- _Your objective_
In this exercise, the entries below include pictures. Repeat exactly the lines from the line with "# GitHub Projects" to the line with "1.2k+ | **Language**: TypeScript/Node.js", including both, but without the pictures.

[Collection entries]
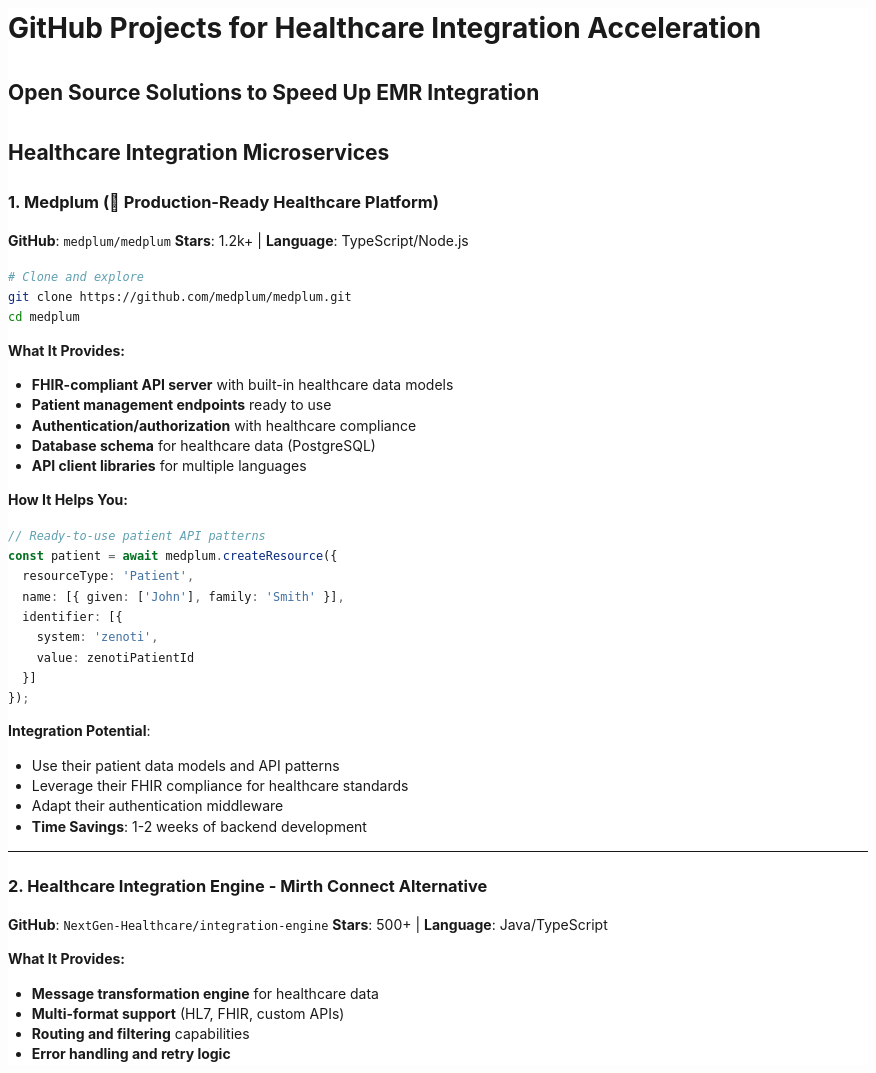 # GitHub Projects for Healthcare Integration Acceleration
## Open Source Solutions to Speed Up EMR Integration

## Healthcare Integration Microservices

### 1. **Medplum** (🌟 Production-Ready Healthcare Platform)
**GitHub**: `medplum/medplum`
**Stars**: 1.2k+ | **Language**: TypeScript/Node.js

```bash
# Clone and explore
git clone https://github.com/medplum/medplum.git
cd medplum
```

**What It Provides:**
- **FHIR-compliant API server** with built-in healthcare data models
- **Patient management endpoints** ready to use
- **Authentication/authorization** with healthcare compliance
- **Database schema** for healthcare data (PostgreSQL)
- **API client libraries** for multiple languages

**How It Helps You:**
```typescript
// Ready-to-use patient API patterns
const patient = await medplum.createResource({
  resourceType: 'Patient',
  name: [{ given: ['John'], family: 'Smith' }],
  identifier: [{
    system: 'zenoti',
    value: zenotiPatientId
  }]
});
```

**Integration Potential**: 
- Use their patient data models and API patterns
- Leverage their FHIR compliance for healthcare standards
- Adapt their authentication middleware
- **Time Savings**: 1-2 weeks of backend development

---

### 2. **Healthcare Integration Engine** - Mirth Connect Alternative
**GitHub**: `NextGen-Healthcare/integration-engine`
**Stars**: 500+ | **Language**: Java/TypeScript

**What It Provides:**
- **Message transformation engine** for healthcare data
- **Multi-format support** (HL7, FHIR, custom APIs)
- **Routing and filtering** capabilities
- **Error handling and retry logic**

* * *

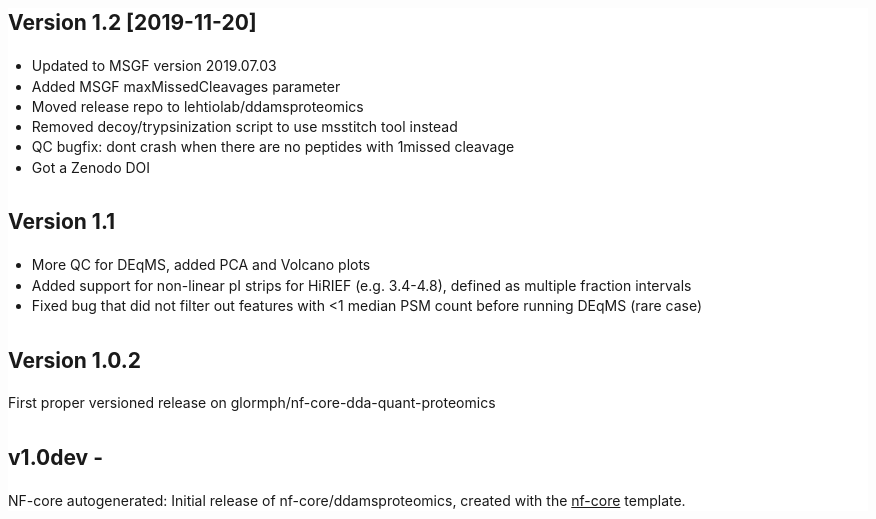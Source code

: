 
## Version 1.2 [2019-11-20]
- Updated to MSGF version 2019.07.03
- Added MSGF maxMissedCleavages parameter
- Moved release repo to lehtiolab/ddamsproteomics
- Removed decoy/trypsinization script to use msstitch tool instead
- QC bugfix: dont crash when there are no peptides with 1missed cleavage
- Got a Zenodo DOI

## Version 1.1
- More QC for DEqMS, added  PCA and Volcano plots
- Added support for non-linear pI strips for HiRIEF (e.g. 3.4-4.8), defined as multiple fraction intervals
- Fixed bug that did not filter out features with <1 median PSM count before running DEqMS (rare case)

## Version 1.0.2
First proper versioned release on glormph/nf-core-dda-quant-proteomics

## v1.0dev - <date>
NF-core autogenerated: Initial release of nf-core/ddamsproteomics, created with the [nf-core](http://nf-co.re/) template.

...

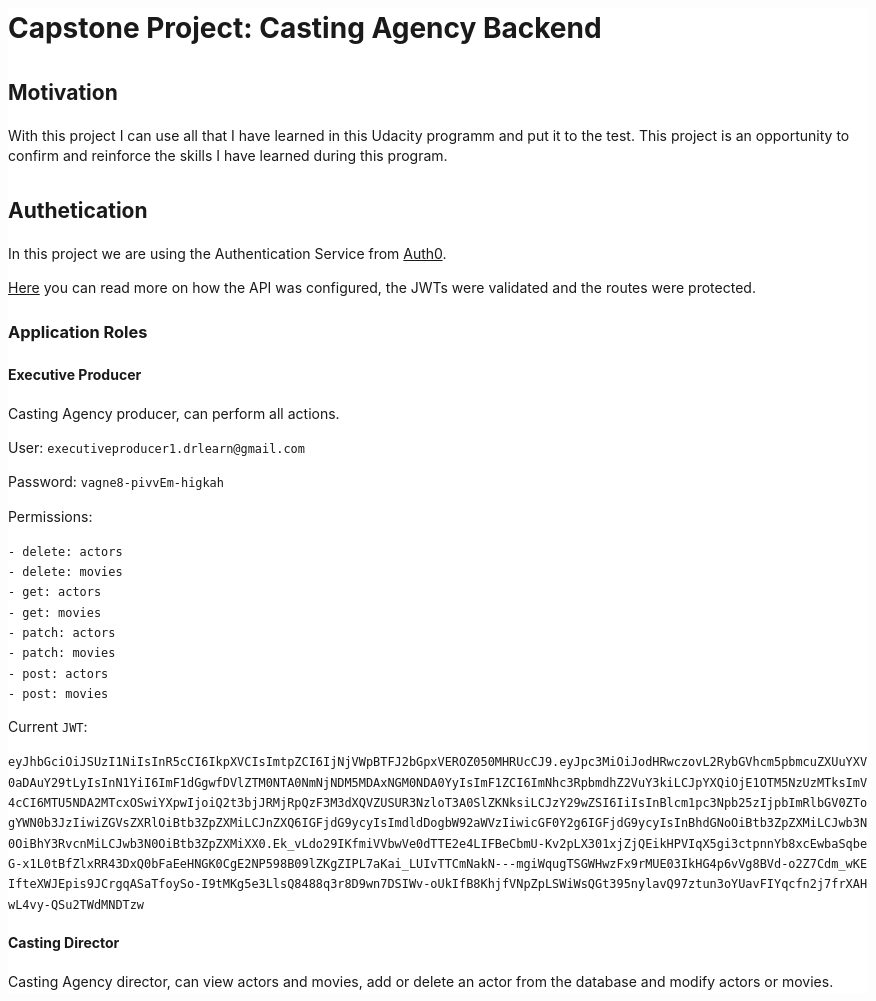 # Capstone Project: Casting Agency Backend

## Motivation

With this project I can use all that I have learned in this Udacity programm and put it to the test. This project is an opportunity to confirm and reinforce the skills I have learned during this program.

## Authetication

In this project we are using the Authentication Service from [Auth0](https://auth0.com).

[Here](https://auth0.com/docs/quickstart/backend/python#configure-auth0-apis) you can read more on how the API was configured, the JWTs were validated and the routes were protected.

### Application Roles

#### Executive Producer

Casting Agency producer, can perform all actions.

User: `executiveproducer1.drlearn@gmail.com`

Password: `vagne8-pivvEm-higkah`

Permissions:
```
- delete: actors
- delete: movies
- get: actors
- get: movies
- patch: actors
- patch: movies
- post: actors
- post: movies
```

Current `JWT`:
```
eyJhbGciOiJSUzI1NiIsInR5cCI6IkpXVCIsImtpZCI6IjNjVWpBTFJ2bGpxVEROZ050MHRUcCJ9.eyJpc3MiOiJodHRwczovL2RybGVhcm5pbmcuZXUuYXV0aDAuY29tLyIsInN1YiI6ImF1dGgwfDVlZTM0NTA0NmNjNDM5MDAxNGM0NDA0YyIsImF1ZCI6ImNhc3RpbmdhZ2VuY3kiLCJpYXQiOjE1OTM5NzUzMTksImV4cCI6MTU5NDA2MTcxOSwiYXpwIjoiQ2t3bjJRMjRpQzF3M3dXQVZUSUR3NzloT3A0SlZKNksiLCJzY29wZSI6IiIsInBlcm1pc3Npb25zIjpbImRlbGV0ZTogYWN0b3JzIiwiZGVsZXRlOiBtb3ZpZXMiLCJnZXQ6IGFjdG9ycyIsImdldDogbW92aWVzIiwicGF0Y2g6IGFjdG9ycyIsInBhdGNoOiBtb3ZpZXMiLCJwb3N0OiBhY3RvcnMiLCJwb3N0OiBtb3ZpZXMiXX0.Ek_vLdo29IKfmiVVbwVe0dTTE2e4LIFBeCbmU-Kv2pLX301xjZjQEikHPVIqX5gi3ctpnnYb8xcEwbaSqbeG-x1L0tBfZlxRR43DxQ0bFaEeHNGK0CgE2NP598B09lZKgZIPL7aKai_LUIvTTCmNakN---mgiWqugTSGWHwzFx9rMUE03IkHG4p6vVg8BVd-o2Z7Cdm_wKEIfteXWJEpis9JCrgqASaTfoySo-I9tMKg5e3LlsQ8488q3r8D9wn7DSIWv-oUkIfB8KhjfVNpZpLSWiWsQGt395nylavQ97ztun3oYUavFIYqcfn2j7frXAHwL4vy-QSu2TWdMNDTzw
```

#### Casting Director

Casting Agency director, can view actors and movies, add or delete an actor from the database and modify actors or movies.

- _Solution for this problem_
 # GitHub Projects for Healthcare Integration Acceleration
## Open Source Solutions to Speed Up EMR Integration

## Healthcare Integration Microservices

### 1. **Medplum** (🌟 Production-Ready Healthcare Platform)
**GitHub**: `medplum/medplum`
**Stars**: 1.2k+ | **Language**: TypeScript/Node.js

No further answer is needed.